Requirement:
In the data below, which lines hold "movie"? Copy every one.

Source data
══════════

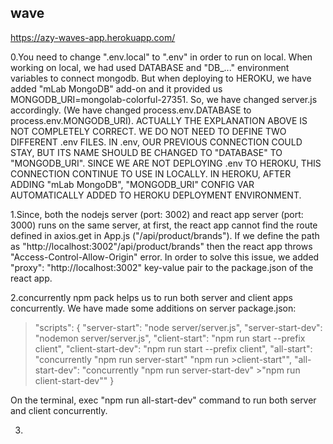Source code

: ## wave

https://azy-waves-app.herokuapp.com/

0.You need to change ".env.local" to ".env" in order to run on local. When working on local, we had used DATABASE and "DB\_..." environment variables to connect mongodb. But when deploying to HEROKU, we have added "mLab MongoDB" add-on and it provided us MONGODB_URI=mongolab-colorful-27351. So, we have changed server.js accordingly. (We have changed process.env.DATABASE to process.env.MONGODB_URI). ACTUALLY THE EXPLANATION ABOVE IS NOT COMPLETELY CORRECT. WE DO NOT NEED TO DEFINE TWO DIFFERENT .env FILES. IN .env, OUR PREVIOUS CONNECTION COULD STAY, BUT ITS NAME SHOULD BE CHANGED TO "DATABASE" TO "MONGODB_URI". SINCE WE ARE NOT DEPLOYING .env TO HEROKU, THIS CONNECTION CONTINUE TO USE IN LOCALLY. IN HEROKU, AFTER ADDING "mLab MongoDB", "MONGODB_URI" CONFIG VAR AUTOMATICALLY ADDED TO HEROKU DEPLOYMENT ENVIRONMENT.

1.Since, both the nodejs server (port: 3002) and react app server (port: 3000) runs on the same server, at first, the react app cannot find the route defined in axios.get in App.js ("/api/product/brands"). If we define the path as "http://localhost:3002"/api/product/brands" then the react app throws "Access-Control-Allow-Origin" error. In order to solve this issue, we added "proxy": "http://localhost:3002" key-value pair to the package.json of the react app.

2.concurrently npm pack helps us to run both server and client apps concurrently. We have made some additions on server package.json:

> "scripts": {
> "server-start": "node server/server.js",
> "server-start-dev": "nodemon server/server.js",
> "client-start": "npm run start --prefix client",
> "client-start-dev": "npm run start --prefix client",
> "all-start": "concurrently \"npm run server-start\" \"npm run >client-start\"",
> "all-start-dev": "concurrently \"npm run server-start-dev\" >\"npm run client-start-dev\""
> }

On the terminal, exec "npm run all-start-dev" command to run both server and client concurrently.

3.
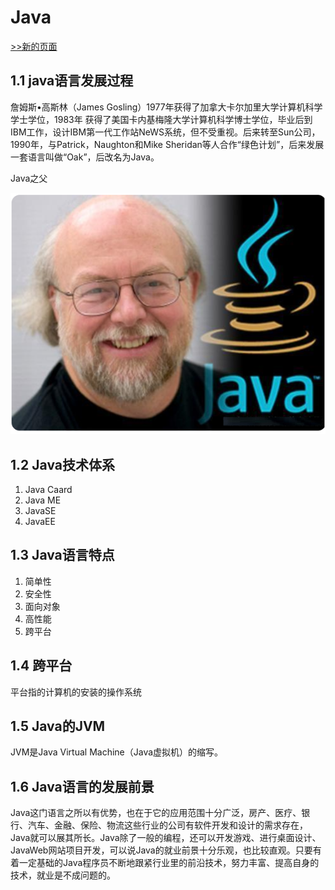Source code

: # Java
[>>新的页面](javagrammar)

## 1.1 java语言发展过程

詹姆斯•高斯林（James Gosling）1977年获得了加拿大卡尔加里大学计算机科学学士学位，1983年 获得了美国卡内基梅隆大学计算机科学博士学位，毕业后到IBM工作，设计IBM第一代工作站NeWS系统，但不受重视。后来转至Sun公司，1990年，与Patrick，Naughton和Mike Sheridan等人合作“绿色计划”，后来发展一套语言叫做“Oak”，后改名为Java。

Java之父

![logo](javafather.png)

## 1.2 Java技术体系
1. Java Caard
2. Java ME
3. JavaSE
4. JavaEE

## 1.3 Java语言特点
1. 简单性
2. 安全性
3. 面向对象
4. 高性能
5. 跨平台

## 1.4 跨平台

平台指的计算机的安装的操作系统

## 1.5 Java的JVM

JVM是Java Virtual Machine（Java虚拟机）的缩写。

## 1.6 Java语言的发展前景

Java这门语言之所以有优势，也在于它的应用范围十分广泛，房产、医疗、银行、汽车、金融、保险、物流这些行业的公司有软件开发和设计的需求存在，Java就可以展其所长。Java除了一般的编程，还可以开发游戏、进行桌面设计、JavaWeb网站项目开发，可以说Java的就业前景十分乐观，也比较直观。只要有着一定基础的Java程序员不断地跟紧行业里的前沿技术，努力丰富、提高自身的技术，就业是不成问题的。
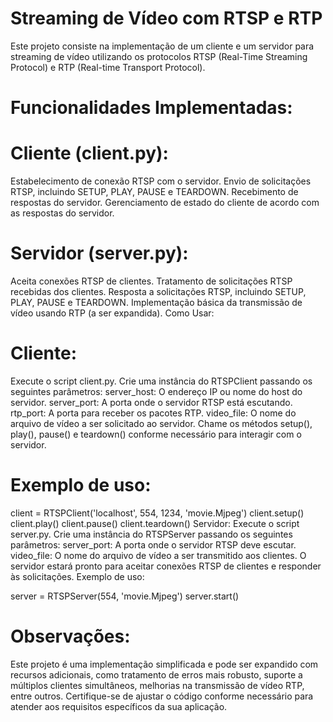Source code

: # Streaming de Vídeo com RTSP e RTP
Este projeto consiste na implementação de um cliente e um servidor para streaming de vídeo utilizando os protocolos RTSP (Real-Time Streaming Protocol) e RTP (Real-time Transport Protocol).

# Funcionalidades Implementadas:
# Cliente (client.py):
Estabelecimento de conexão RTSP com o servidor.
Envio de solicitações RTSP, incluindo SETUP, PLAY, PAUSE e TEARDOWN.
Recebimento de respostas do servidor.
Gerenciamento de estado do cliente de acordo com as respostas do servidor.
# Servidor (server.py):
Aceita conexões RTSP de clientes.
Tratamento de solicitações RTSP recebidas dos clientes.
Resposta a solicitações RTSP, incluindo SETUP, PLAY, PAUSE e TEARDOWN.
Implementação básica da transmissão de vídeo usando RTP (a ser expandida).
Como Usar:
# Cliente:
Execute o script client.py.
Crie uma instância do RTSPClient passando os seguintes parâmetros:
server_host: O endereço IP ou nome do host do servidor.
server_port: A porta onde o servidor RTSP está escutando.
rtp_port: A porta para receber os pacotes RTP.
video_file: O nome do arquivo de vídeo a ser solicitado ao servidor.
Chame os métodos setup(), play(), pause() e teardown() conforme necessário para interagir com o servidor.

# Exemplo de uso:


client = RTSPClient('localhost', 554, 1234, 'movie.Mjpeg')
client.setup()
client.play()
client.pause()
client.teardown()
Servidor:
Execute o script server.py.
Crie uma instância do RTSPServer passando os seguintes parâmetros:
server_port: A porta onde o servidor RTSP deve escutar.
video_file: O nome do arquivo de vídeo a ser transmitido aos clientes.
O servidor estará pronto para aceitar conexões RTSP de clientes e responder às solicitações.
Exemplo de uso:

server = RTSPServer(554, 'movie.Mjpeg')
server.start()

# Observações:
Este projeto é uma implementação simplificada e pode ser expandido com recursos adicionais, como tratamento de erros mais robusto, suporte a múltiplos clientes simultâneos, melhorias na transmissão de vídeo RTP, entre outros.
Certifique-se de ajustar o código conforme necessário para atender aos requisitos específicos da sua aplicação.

══════════

Solution:
client = RTSPClient('localhost', 554, 1234, 'movie.Mjpeg')
server = RTSPServer(554, 'movie.Mjpeg')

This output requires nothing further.